The Trump Administration isn't treating this like your typical state-level corruption case.

The Department of Homeland Security deployed up to 2,000 immigration and investigative personnel to Minneapolis. The FBI launched door-to-door investigations.

The Department of Health and Human Services froze all federal child care payments to the entire state. The Treasury Department started investigating whether Minnesota tax dollars ended up funding al-Shabaab, the Somali terrorist organization.⁴

This is the full weight of the federal government coming down on one state.

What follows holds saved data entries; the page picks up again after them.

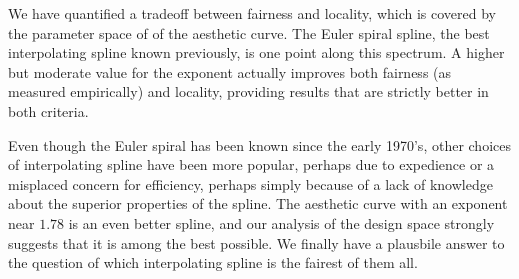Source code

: \documentclass{article}
\begin{document}
We have quantified a tradeoff between fairness and locality, which is
covered by the parameter space of of the aesthetic curve. The Euler
spiral spline, the best interpolating spline known previously, is one
point along this spectrum. A higher but moderate value for the
exponent actually improves both fairness (as measured empirically) and
locality, providing results that are strictly better in both criteria.

Even though the Euler spiral has been known since the early 1970's,
other choices of interpolating spline have been more popular, perhaps
due to expedience or a misplaced concern for efficiency, perhaps
simply because of a lack of knowledge about the superior properties of
the spline. The aesthetic curve with an exponent near $1.78$ is an
even better spline, and our analysis of the design space strongly
suggests that it is among the best possible. We finally have a
plausbile answer to the question of which interpolating spline is the
fairest of them all.



\end{document}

And Walz thought announcing he wouldn't run for reelection would make it all go away.

Walz's defenses collapse under scrutiny

Minnesota state lawmakers warned Walz for years about fraud red flags in social services programs.

Republican State Representative Kristin Robbins will testify before the House Oversight Committee about how her warnings to the Walz administration went ignored.

"He has turned a blind eye for so long to the fraud," Robbins told reporters.⁵

Walz keeps claiming his administration caught the fraud early and moved aggressively to stop it.

The timeline tells a different story.

Federal prosecutors charged the first defendants in the Feeding Our Future scheme back in 2022 after the nonprofit defrauded the Federal Child Nutrition Program of more than $250 million. Minnesota officials saw early warning signs of fraud within Feeding Our Future but didn't intervene.⁶

Whistleblowers inside the Minnesota Department of Human Services alleged the agency deleted data and withheld records to cover up the fraud.⁷

Walz appointed a new director of program integrity in December — just weeks before announcing he wouldn't seek reelection.

He waited until the Trump Administration threatened to cut off federal funding before taking action.

And now Walz wants credit for cleaning up a mess he helped create and then tried to hide.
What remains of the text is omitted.